A Comissão Europeia está se estruturando para impor novos direitos compensatórios sobre veículos híbridos plug-in fabricados na China, expandindo de forma significativa o seu pacote de defesas comerciais que, desde outubro de 2024, já atinge as importações de modelos totalmente elétricos a bateria.
De acordo com informações de bastidores do setor automotivo e declarações de altos funcionários da União Europeia, a nova taxação tem como alvo principal as grandes montadoras asiáticas, a exemplo de BYD, Chery e SAIC, e poderá entrar em vigor de forma imediata assim que a maioria dos estados-membros do bloco aprovar a resolução.
Essa ampliação do escopo tarifário representa um esforço escalonado de Bruxelas para blindar a indústria automobilística local contra o que o bloco classifica como concorrência desleal, decorrente de subsídios estatais massivos aplicados por Pequim em sua cadeia de produção.
A movimentação para fechar o cerco às importações automotivas ganha força em meio à recente cúpula de líderes da União Europeia, cujo debate central foi inteiramente dominado pelo crescente desequilíbrio comercial com a China.

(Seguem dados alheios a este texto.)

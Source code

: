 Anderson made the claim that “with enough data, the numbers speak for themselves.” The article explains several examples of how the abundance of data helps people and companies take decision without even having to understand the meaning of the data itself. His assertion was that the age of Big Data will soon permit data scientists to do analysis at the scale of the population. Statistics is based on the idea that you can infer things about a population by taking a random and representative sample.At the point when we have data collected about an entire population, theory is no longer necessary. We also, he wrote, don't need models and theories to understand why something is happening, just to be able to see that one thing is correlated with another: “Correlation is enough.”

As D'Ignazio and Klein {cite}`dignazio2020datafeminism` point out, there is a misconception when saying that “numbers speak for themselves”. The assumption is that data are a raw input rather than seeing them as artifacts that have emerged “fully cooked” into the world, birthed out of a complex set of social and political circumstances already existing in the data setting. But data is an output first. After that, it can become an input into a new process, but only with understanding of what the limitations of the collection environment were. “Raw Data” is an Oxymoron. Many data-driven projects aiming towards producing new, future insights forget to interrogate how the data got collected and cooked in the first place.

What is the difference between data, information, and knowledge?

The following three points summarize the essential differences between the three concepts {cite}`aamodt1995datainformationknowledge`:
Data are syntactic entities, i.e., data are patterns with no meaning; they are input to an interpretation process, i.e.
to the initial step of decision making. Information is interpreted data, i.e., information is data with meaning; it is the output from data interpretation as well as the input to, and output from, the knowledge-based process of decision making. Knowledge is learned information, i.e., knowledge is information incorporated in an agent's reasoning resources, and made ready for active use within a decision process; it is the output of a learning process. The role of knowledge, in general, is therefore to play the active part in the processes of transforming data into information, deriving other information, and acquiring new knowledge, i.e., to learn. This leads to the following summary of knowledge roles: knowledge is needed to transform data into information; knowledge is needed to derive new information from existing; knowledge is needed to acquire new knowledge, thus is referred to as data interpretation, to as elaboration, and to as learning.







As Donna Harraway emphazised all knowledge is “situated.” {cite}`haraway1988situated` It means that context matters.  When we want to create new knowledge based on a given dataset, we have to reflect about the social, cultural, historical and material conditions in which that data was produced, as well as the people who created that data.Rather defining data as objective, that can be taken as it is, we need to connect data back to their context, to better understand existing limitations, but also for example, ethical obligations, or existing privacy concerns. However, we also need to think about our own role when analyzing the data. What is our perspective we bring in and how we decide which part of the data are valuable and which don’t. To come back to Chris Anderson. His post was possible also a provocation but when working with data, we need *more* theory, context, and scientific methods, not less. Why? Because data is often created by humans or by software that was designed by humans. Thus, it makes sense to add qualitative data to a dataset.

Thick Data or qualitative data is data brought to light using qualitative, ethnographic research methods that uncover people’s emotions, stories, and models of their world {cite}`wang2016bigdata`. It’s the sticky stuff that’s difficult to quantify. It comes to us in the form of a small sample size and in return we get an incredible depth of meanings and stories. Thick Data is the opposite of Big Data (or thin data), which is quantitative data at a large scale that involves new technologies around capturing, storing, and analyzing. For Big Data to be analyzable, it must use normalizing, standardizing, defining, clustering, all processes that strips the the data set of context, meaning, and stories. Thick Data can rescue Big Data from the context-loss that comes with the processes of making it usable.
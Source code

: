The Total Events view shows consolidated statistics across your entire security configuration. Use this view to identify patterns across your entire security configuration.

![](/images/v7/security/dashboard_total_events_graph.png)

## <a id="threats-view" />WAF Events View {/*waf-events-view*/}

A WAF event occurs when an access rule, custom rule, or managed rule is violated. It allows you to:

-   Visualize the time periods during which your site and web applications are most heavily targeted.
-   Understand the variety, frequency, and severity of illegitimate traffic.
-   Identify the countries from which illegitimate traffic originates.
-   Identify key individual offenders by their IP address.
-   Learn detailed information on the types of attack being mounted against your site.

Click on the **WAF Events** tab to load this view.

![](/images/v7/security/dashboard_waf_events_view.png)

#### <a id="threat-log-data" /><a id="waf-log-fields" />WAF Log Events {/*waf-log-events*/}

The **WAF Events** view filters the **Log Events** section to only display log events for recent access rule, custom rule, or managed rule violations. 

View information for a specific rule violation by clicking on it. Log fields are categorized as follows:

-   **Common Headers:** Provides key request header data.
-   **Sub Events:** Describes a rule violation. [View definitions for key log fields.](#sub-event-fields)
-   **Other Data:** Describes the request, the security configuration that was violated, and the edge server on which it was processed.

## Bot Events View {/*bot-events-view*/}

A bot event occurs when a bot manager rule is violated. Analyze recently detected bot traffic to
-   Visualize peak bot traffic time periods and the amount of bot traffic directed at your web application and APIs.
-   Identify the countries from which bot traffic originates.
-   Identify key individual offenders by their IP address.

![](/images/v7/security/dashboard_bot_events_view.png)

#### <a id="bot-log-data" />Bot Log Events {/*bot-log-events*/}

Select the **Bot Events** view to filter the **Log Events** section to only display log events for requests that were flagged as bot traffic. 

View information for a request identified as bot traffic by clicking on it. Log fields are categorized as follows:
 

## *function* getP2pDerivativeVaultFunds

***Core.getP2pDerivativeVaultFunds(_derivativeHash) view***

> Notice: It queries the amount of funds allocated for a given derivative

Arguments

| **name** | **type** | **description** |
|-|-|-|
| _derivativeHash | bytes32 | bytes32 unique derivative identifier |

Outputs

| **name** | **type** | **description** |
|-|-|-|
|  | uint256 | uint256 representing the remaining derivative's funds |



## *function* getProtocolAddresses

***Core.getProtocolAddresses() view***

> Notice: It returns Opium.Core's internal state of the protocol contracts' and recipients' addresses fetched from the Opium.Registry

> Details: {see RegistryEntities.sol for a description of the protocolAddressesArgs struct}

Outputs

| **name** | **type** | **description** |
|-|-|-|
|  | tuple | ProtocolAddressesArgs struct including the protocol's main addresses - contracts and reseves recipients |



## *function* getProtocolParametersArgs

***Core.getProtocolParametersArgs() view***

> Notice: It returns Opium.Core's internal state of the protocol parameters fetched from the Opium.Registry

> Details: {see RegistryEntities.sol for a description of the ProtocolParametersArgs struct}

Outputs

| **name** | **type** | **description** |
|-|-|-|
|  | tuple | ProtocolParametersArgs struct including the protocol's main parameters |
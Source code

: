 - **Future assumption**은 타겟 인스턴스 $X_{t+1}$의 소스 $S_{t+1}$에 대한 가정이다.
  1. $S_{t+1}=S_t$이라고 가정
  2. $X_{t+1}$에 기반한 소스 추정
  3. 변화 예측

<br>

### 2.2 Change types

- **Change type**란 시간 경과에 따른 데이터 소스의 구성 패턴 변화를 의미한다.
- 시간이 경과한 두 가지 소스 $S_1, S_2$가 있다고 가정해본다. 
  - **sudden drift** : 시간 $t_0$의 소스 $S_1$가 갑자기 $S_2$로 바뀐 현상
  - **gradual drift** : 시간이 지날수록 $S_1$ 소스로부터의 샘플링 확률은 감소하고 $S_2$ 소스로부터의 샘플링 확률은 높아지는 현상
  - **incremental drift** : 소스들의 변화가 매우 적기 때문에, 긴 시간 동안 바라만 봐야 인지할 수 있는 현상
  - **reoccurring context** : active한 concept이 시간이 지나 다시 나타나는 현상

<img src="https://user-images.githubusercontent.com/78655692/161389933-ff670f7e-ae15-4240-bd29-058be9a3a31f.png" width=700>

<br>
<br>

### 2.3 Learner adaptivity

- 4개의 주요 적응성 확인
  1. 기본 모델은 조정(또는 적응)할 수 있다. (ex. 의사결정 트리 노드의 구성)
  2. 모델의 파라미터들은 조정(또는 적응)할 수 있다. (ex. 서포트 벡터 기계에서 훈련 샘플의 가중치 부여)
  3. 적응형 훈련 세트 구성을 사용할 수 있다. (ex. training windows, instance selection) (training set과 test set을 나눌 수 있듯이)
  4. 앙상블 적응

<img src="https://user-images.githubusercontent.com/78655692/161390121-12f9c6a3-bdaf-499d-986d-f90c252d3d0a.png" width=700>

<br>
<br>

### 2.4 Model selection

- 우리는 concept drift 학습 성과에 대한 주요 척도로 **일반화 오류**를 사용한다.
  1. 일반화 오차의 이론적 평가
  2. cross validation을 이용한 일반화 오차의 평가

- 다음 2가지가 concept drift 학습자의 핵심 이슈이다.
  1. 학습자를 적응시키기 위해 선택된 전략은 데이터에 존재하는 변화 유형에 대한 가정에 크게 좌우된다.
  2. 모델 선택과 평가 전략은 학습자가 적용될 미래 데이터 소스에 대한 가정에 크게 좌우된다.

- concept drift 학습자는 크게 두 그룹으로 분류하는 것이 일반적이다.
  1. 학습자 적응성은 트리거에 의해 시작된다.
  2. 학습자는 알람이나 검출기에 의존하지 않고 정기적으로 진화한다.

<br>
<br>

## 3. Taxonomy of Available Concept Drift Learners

Estatísticas recentes apontam que o superávit comercial chinês em relação à Europa ultrapassou a marca dos 360 bilhões de euros anuais, o que se traduz em um déficit diário aproximado de 1 bilhão de euros para o mercado europeu.
A pressão para frear esse volume de importações tornou-se ainda mais urgente após o fechamento do mercado norte-americano, impulsionado por altas tarifas impostas pelos Estados Unidos, o que acabou redirecionando uma enxurrada de veículos e exportações asiáticas diretamente para os portos europeus.
Das 21 investigações antidumping em andamento no bloco hoje, 18 miram exclusivamente fabricantes chineses.
Apesar da postura protecionista consideravelmente mais rígida, a cúpula diplomática em Bruxelas tenta calibrar as ações para evitar uma guerra comercial aberta e irrestrita.
O objetivo estratégico das lideranças europeias é encontrar um equilíbrio delicado entre a dissuasão financeira e a diplomacia internacional.
As discussões giram em torno da necessidade imperativa de diversificar as cadeias de abastecimento e proteger setores industriais vitais, impondo regras como a exigência de múltiplos fornecedores alternativos, mas mantendo, ao mesmo tempo, um nível saudável e necessário de engajamento econômico com o mercado chinês.